TIFF 2023 Review: “Not a Word” Finds a Symphony in a Family’s Discord

There’s a time in “Not a Word” in which it’s hard to tell who’s more sullen, the 13-year-old Lars (Jona Levin Nicolai), who you might expect at his age not to want to engage with much of anybody, or his mother Nina (Maren Eggert), who has tired of trying. The distance between them is shrewdly conveyed from the very first frame of Hanna Slak’s well-attuned drama, with Nina asking what her son wants for breakfast not to his face, but to the drone that he’s flying into the living room of their flat shortly before school. He isn’t coming out for one reason and she isn’t coming into his room for other, toying at the piano as she prepares to conduct an orchestra in ten days hence, an all-consuming occupation that she’s well-aware is taking her attention away from Lars, though she can only suggest a quick fix of making a run to the bakery when she sees an attempt at making toast for himself ends in being burnt to a crisp.

The ingenious stylistic conceit of “Not a Word” is that the symphony going on in her head – at first a work product, but subsequently giving shape to her relationship with Lars when the two are hardly in harmony with one another – starts overwhelming the screen when there’s little other communication, inviting audiences into the deep, rich compositions of “Saint Omer” cinematographer Clare Mathon and the sumptuous concertos that Nina herself can get lost in as she nears a point of no return with her son. There is plenty of gorgeous scenery to take in when Lars asks to go to Lacmaria, their seaside summer home that Nina is loathe to visit in the middle of winter and an excursion she can’t afford so close to her concert, but there’s little else to appease Lars, who has been sent home from school with a concussion that Nina has reason to suspect was self-inflicted and her attempts to engage Lars’ father at the hospital where he’s treated reveals he is even more oblivious to his son’s needs than his mother.
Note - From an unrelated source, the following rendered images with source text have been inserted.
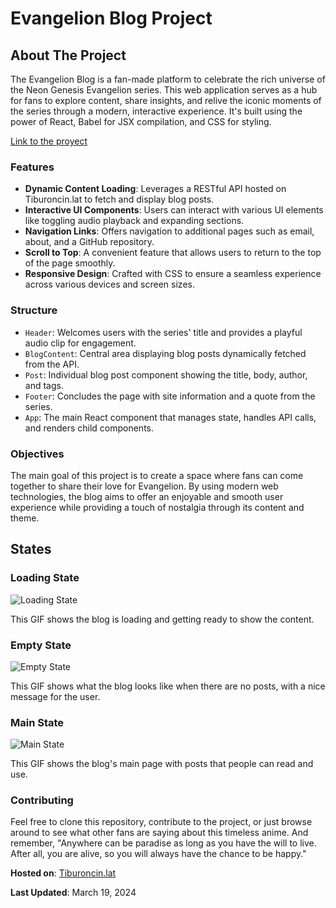 # Evangelion Blog Project

## About The Project
The Evangelion Blog is a fan-made platform to celebrate the rich universe of the Neon Genesis Evangelion series. This web application serves as a hub for fans to explore content, share insights, and relive the iconic moments of the series through a modern, interactive experience. It's built using the power of React, Babel for JSX compilation, and CSS for styling.


[Link to the proyect](https://tiburoncin.lat/22473/react-blog-evangelion/src/index.html)

### Features

- **Dynamic Content Loading**: Leverages a RESTful API hosted on Tiburoncin.lat to fetch and display blog posts.
- **Interactive UI Components**: Users can interact with various UI elements like toggling audio playback and expanding sections.
- **Navigation Links**: Offers navigation to additional pages such as email, about, and a GitHub repository.
- **Scroll to Top**: A convenient feature that allows users to return to the top of the page smoothly.
- **Responsive Design**: Crafted with CSS to ensure a seamless experience across various devices and screen sizes.


### Structure

- `Header`: Welcomes users with the series' title and provides a playful audio clip for engagement.
- `BlogContent`: Central area displaying blog posts dynamically fetched from the API.
- `Post`: Individual blog post component showing the title, body, author, and tags.
- `Footer`: Concludes the page with site information and a quote from the series.
- `App`: The main React component that manages state, handles API calls, and renders child components.

### Objectives

The main goal of this project is to create a space where fans can come together to share their love for Evangelion. By using modern web technologies, the blog aims to offer an enjoyable and smooth user experience while providing a touch of nostalgia through its content and theme.

## States 

### Loading State 
![Loading State](gifUsage/loading.gif)

This GIF shows the blog is loading and getting ready to show the content.


### Empty State 
![Empty State](gifUsage/emptystate.gif)

This GIF shows what the blog looks like when there are no posts, with a nice message for the user.

### Main State 
![Main State](gifUsage/main.gif)


This GIF shows the blog's main page with posts that people can read and use.

### Contributing

Feel free to clone this repository, contribute to the project, or just browse around to see what other fans are saying about this timeless anime. And remember, "Anywhere can be paradise as long as you have the will to live. After all, you are alive, so you will always have the chance to be happy."

**Hosted on**: [Tiburoncin.lat](https://tiburoncin.lat)

**Last Updated**: March 19, 2024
Slak isn’t too keen on judging her characters, but making them all a bit self-possessed leads to crackling confrontations, sometimes between one another and sometimes simply within themselves. Eggert, who made a meal of a scientist conflicted about her feelings towards a robot designed for her pleasure in “I’m Your Man,” is every bit as compelling here as Nina, not one to feel guilt about putting her career first or dwell on the past when her passion clearly comes from when she’s most in the moment, yet having doubts creep in about how best to handle Lars, particularly when there’s been trouble at school he’s been unwilling to talk to her about after the death of a classmate. As shy and withdrawn as he is, Nicolai plays him with a steely reserve, both tortured and stubborn, making one wonder what’s going to give when in this particular respect, he actually takes after his mother. Even with just the raw materials, “Not One Word” would make for a captivating drama, but in arousing all the senses, it becomes a full-body experience, making the inability for Nina and Lars to feel completely unrelated in spite of their genes feel even eerier.

“Not a Word” will screen at the Toronto Film Festival on September 13th at 6:15 pm at the Scotiabank 10 and September 15th at 12:45 pm at Scotiabank 9.